5. Take them to the park.
Everyone loves running around and climbing like a monkey, right?

6. Help them do school by drawing pictures to make things easier to understand.
Sometimes a fun illustration of a glacier plowing through a mountain like a bulldozer makes things easier to understand. And more exciting! (Side note: I'm a terrible artist, but it results in some funny cracks about what I'm drawing)

7. Play outside.
I'm sensing a theme developing.

8. Give them thousands of snacks, yummy snacks, like cupcakes and cookies.
I promise I give him fruit and veggies, too!
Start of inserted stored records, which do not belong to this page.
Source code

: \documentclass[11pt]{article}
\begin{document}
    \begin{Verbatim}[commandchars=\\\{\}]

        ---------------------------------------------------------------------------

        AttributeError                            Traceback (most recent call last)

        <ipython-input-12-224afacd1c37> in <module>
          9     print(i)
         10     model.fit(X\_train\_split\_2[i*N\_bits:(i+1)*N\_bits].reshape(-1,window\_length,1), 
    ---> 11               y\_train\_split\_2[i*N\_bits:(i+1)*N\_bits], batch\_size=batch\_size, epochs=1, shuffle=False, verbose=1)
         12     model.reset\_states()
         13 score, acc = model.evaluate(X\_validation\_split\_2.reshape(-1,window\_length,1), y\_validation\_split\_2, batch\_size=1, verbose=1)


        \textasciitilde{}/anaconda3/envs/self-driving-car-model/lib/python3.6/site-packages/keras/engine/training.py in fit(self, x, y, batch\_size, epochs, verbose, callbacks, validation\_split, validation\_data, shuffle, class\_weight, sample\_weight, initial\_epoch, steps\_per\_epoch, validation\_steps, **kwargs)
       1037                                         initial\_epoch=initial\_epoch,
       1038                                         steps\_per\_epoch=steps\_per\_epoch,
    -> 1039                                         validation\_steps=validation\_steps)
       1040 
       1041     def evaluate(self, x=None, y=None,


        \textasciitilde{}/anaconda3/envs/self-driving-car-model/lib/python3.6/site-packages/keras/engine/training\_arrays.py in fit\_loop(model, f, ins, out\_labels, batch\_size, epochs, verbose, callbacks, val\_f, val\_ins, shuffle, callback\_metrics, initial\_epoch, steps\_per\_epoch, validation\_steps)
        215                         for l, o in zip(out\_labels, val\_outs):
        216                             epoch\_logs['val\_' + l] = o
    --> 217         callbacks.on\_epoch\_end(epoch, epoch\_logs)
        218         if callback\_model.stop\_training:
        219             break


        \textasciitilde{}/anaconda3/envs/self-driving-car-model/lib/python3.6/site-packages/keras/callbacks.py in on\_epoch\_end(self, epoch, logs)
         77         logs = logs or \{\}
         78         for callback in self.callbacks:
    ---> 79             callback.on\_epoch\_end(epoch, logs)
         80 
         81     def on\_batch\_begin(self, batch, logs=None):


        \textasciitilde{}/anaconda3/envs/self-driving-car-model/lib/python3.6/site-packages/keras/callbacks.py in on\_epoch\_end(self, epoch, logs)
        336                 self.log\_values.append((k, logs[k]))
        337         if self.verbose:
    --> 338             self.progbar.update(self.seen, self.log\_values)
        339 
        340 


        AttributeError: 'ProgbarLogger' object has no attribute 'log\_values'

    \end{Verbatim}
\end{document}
Really!

9. Give them fun things to do like drawing, coloring, and reading.

10. Do Spelling Power, math, and reading.
I'm glad he covered the basics.

11. Put on Reading Rainbow.
"I can go anywhere!" "I can be anything!" Who doesn't love that?

12. Fall asleep watching an afternoon movie.
I promise I've never fallen asleep during afternoon movie time and neither has he! But we do get comfy and relaxed.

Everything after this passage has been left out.